What gets me the most, though, is the fact that I write for an obscure niche (again, contemporary coming-out novels are the bread-and-butter of the LGBT YA market – even better if they’re published by big, mainstream presses), and it’s incredibly difficult keeping the faith through this slump, knowing that the finished product will remain unacknowledged by the vast majority of readers and reviewers because of that belief in what defines the status quo in this market.

This isn’t a self-pitying post. Far from it. I’m well aware of my standing in the LGBT YA market, and I’ve long reconciled myself to the fact that no amount of effort on my or my publisher’s part would change other people’s perceptions of what should be considered “legitimate” genres for gay teen readers.

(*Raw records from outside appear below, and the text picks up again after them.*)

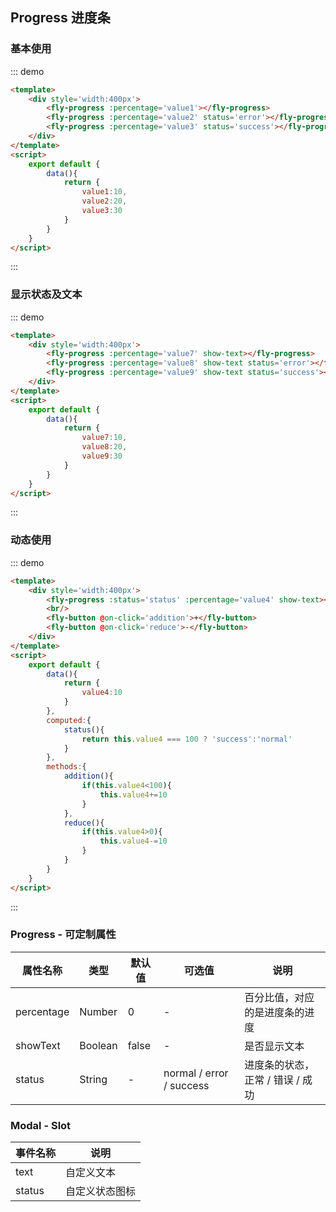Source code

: <script>
module.exports =  {
        data(){
            return {
                value1:10,
                value2:20,
                value3:30,
                value4:10,
                value5:20,
                value6:30,
                value7:10,
                value8:20,
                value9:30
            }
        },
        computed:{
            status(){
                return this.value4 === 100 ? 'success':'normal'
            }
        },
        methods:{
            addition(){
                if(this.value4<100){
                    this.value4+=10
                }
            },
            reduce(){
                if(this.value4>0){
                    this.value4-=10
                }
            }
        }
    }
</script>

## Progress 进度条

### 基本使用

::: demo
```html
<template>
    <div style='width:400px'>
        <fly-progress :percentage='value1'></fly-progress>
        <fly-progress :percentage='value2' status='error'></fly-progress>
        <fly-progress :percentage='value3' status='success'></fly-progress>
    </div>
</template>
<script>
    export default {
        data(){
            return {
                value1:10,
                value2:20,
                value3:30
            }
        }
    }
</script>
```
:::

### 显示状态及文本

::: demo
```html
<template>
    <div style='width:400px'>
        <fly-progress :percentage='value7' show-text></fly-progress>
        <fly-progress :percentage='value8' show-text status='error'></fly-progress>
        <fly-progress :percentage='value9' show-text status='success'></fly-progress>
    </div>
</template>
<script>
    export default {
        data(){
            return {
                value7:10,
                value8:20,
                value9:30
            }
        }
    }
</script>
```
:::

### 动态使用

::: demo
```html
<template>
    <div style='width:400px'>
        <fly-progress :status='status' :percentage='value4' show-text></fly-progress>
        <br/>
        <fly-button @on-click='addition'>+</fly-button>
        <fly-button @on-click='reduce'>-</fly-button>
    </div>
</template>
<script>
    export default {
        data(){
            return {
                value4:10
            }
        },
        computed:{
            status(){
                return this.value4 === 100 ? 'success':'normal'
            }
        },
        methods:{
            addition(){
                if(this.value4<100){
                    this.value4+=10
                }
            },
            reduce(){
                if(this.value4>0){
                    this.value4-=10
                }
            }
        }
    }
</script>
```
:::

### Progress - 可定制属性

属性名称 | 类型 | 默认值  | 可选值  | 说明  |
---------|----------|---------|---------|--------|
percentage | Number | 0 | - | 百分比值，对应的是进度条的进度 |
showText | Boolean | false | - | 是否显示文本 |
status | String | - | normal / error / success | 进度条的状态，正常 / 错误 / 成功 |

### Modal - Slot

事件名称 | 说明
---------|----------|
text | 自定义文本|
status | 自定义状态图标 |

But the knowledge that all this time and hard work spent on a book that’ll remain way under the market’s radar remains a bitter pill to swallow. Much more bitter, I wouldn’t be surprised, than what a writer of contemporary coming-out novels deals with throughout the writing process. So whenever the midpoint slump comes around to bite me in the ass, the effects are a lot more magnified and more difficult to cope with.

Have I thought about quitting? Actually, yeah – I have. More times than anyone will ever know. At the same time, I end up reminding myself that quitting would be cowardice on my part, and I should keep doing what I’m doing till I’m all out of ideas or simply fall out of love with my kind of stories. Maybe it’s foolish; maybe it’s noble. Who knows? All I’m aware of at present is how awful it can be, being slapped around with bitter truths, when I’m at my lowest point during the writing process.

Digging deep inside for that extra bit of motivation is excruciating.